▶ [Exercise instructions] Give the records back exactly as written, but without the images.

Dataset entries:
+++

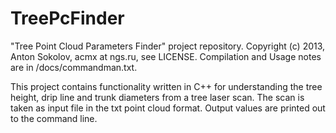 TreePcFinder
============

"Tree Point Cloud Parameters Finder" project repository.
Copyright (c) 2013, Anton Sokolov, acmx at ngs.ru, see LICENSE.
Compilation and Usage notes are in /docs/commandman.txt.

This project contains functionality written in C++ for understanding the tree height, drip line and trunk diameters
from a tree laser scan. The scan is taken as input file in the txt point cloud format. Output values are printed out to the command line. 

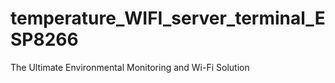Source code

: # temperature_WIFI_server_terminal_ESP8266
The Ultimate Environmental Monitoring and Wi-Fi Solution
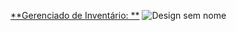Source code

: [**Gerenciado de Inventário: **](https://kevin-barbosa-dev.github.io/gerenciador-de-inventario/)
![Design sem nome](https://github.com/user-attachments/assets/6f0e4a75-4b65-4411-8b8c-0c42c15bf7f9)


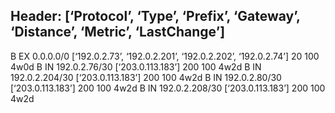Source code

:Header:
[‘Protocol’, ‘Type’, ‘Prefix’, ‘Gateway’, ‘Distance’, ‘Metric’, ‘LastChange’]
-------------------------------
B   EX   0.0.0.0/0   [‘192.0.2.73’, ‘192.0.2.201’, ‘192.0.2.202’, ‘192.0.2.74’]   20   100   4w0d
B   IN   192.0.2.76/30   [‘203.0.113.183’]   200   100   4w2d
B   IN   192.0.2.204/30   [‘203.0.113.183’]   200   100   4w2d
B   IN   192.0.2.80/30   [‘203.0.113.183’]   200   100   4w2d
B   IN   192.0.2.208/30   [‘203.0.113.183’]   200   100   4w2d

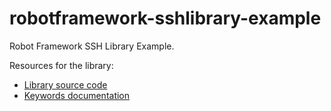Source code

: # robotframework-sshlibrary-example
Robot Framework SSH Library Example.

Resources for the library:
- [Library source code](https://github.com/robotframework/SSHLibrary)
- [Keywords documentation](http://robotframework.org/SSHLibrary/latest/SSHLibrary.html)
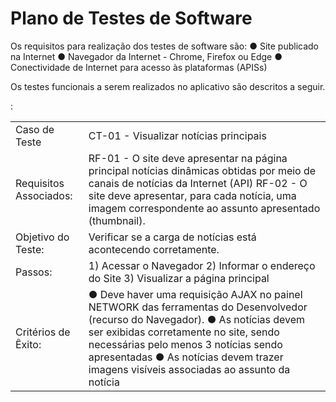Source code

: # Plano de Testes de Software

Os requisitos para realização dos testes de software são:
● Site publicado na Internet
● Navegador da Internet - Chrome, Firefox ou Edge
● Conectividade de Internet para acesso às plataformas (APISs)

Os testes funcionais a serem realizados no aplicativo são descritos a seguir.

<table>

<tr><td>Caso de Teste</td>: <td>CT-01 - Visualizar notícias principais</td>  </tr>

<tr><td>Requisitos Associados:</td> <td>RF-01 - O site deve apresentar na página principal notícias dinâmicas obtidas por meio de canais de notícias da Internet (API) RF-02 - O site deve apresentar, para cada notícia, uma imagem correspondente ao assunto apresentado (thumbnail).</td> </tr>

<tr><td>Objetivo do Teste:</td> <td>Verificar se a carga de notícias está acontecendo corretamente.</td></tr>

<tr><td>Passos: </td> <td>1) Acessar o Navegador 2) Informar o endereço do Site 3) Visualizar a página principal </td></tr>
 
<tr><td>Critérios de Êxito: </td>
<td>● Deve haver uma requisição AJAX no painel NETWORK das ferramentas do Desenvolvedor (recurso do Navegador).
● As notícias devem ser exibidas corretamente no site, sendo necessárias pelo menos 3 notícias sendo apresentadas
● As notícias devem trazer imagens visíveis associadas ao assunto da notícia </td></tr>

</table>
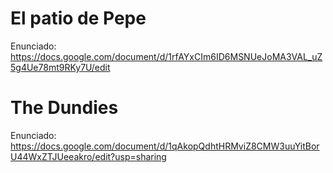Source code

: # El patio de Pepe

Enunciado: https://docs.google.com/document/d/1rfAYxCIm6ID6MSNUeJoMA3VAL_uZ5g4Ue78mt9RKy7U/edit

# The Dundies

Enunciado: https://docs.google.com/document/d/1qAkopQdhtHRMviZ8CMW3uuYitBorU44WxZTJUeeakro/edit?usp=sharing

+++

▶ [The answer]
 TreePcFinder
============

"Tree Point Cloud Parameters Finder" project repository.
Copyright (c) 2013, Anton Sokolov, acmx at ngs.ru, see LICENSE.
Compilation and Usage notes are in /docs/commandman.txt.

This project contains functionality written in C++ for understanding the tree height, drip line and trunk diameters
from a tree laser scan. The scan is taken as input file in the txt point cloud format. Output values are printed out to the command line. 

Source code

: # temperature_WIFI_server_terminal_ESP8266
The Ultimate Environmental Monitoring and Wi-Fi Solution
Source code

: [**Gerenciado de Inventário: **](https://kevin-barbosa-dev.github.io/gerenciador-de-inventario/)
![Design sem nome](https://github.com/user-attachments/assets/6f0e4a75-4b65-4411-8b8c-0c42c15bf7f9)


Source code

:Header:
[‘Protocol’, ‘Type’, ‘Prefix’, ‘Gateway’, ‘Distance’, ‘Metric’, ‘LastChange’]
-------------------------------
B   EX   0.0.0.0/0   [‘192.0.2.73’, ‘192.0.2.201’, ‘192.0.2.202’, ‘192.0.2.74’]   20   100   4w0d
B   IN   192.0.2.76/30   [‘203.0.113.183’]   200   100   4w2d
B   IN   192.0.2.204/30   [‘203.0.113.183’]   200   100   4w2d
B   IN   192.0.2.80/30   [‘203.0.113.183’]   200   100   4w2d
B   IN   192.0.2.208/30   [‘203.0.113.183’]   200   100   4w2d

Source code

: # robotframework-sshlibrary-example
Robot Framework SSH Library Example.

Resources for the library:
- [Library source code](https://github.com/robotframework/SSHLibrary)
- [Keywords documentation](http://robotframework.org/SSHLibrary/latest/SSHLibrary.html)
Source code

: # Plano de Testes de Software

Os requisitos para realização dos testes de software são:
● Site publicado na Internet
● Navegador da Internet - Chrome, Firefox ou Edge
● Conectividade de Internet para acesso às plataformas (APISs)

Os testes funcionais a serem realizados no aplicativo são descritos a seguir.

<table>

<tr><td>Caso de Teste</td>: <td>CT-01 - Visualizar notícias principais</td>  </tr>

<tr><td>Requisitos Associados:</td> <td>RF-01 - O site deve apresentar na página principal notícias dinâmicas obtidas por meio de canais de notícias da Internet (API) RF-02 - O site deve apresentar, para cada notícia, uma imagem correspondente ao assunto apresentado (thumbnail).</td> </tr>

<tr><td>Objetivo do Teste:</td> <td>Verificar se a carga de notícias está acontecendo corretamente.</td></tr>

<tr><td>Passos: </td> <td>1) Acessar o Navegador 2) Informar o endereço do Site 3) Visualizar a página principal </td></tr>
 
<tr><td>Critérios de Êxito: </td>
<td>● Deve haver uma requisição AJAX no painel NETWORK das ferramentas do Desenvolvedor (recurso do Navegador).
● As notícias devem ser exibidas corretamente no site, sendo necessárias pelo menos 3 notícias sendo apresentadas
● As notícias devem trazer imagens visíveis associadas ao assunto da notícia </td></tr>

</table>
Source code

: # El patio de Pepe

Enunciado: https://docs.google.com/document/d/1rfAYxCIm6ID6MSNUeJoMA3VAL_uZ5g4Ue78mt9RKy7U/edit

# The Dundies

Enunciado: https://docs.google.com/document/d/1qAkopQdhtHRMviZ8CMW3uuYitBorU44WxZTJUeeakro/edit?usp=sharing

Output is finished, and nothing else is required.